Stored data:
________________________
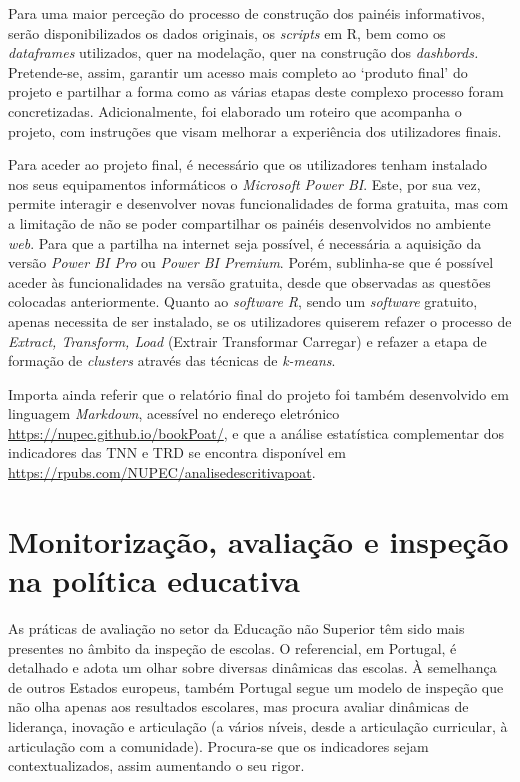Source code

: \documentclass[
]{book}
\begin{document}
Para uma maior perceção do processo de construção dos painéis informativos, serão disponibilizados os dados originais, os \emph{scripts} em R, bem como os \emph{dataframes} utilizados, quer na modelação, quer na construção dos \emph{dashbords.} Pretende-se, assim, garantir um acesso mais completo ao `produto final' do projeto e partilhar a forma como as várias etapas deste complexo processo foram concretizadas. Adicionalmente, foi elaborado um roteiro que acompanha o projeto, com instruções que visam melhorar a experiência dos utilizadores finais.

Para aceder ao projeto final, é necessário que os utilizadores tenham instalado nos seus equipamentos informáticos o \emph{Microsoft Power BI}. Este, por sua vez, permite interagir e desenvolver novas funcionalidades de forma gratuita, mas com a limitação de não se poder compartilhar os painéis desenvolvidos no ambiente \emph{web}. Para que a partilha na internet seja possível, é necessária a aquisição da versão \emph{Power BI Pro} ou \emph{Power BI Premium}. Porém, sublinha-se que é possível aceder às funcionalidades na versão gratuita, desde que observadas as questões colocadas anteriormente. Quanto ao \emph{software R}, sendo um \emph{software} gratuito, apenas necessita de ser instalado, se os utilizadores quiserem refazer o processo de \emph{Extract, Transform, Load} (Extrair Transformar Carregar) e refazer a etapa de formação de \emph{clusters} através das técnicas de \emph{k-means}.

Importa ainda referir que o relatório final do projeto foi também desenvolvido em linguagem \emph{Markdown}, acessível no endereço eletrónico \url{https://nupec.github.io/bookPoat/}, e que a análise estatística complementar dos indicadores das TNN e TRD se encontra disponível em \url{https://rpubs.com/NUPEC/analisedescritivapoat}.

\hypertarget{monitorizauxe7uxe3o-avaliauxe7uxe3o-e-inspeuxe7uxe3o-na-poluxedtica-educativa}{%
\section{Monitorização, avaliação e inspeção na política educativa}\label{monitorizauxe7uxe3o-avaliauxe7uxe3o-e-inspeuxe7uxe3o-na-poluxedtica-educativa}}

As práticas de avaliação no setor da Educação não Superior têm sido mais presentes no âmbito da inspeção de escolas. O referencial, em Portugal, é detalhado e adota um olhar sobre diversas dinâmicas das escolas. À semelhança de outros Estados europeus, também Portugal segue um modelo de inspeção que não olha apenas aos resultados escolares, mas procura avaliar dinâmicas de liderança, inovação e articulação (a vários níveis, desde a articulação curricular, à articulação com a comunidade). Procura-se que os indicadores sejam contextualizados, assim aumentando o seu rigor.
\end{document}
________________________
__Your instructions__
Please restate each entry exactly, but drop any picture it holds.

__Your response__
Source code

: \documentclass[
]{book}
\begin{document}
Para uma maior perceção do processo de construção dos painéis informativos, serão disponibilizados os dados originais, os \emph{scripts} em R, bem como os \emph{dataframes} utilizados, quer na modelação, quer na construção dos \emph{dashbords.} Pretende-se, assim, garantir um acesso mais completo ao `produto final' do projeto e partilhar a forma como as várias etapas deste complexo processo foram concretizadas. Adicionalmente, foi elaborado um roteiro que acompanha o projeto, com instruções que visam melhorar a experiência dos utilizadores finais.

Para aceder ao projeto final, é necessário que os utilizadores tenham instalado nos seus equipamentos informáticos o \emph{Microsoft Power BI}. Este, por sua vez, permite interagir e desenvolver novas funcionalidades de forma gratuita, mas com a limitação de não se poder compartilhar os painéis desenvolvidos no ambiente \emph{web}. Para que a partilha na internet seja possível, é necessária a aquisição da versão \emph{Power BI Pro} ou \emph{Power BI Premium}. Porém, sublinha-se que é possível aceder às funcionalidades na versão gratuita, desde que observadas as questões colocadas anteriormente. Quanto ao \emph{software R}, sendo um \emph{software} gratuito, apenas necessita de ser instalado, se os utilizadores quiserem refazer o processo de \emph{Extract, Transform, Load} (Extrair Transformar Carregar) e refazer a etapa de formação de \emph{clusters} através das técnicas de \emph{k-means}.

Importa ainda referir que o relatório final do projeto foi também desenvolvido em linguagem \emph{Markdown}, acessível no endereço eletrónico \url{https://nupec.github.io/bookPoat/}, e que a análise estatística complementar dos indicadores das TNN e TRD se encontra disponível em \url{https://rpubs.com/NUPEC/analisedescritivapoat}.

\hypertarget{monitorizauxe7uxe3o-avaliauxe7uxe3o-e-inspeuxe7uxe3o-na-poluxedtica-educativa}{%
\section{Monitorização, avaliação e inspeção na política educativa}\label{monitorizauxe7uxe3o-avaliauxe7uxe3o-e-inspeuxe7uxe3o-na-poluxedtica-educativa}}

As práticas de avaliação no setor da Educação não Superior têm sido mais presentes no âmbito da inspeção de escolas. O referencial, em Portugal, é detalhado e adota um olhar sobre diversas dinâmicas das escolas. À semelhança de outros Estados europeus, também Portugal segue um modelo de inspeção que não olha apenas aos resultados escolares, mas procura avaliar dinâmicas de liderança, inovação e articulação (a vários níveis, desde a articulação curricular, à articulação com a comunidade). Procura-se que os indicadores sejam contextualizados, assim aumentando o seu rigor.
\end{document}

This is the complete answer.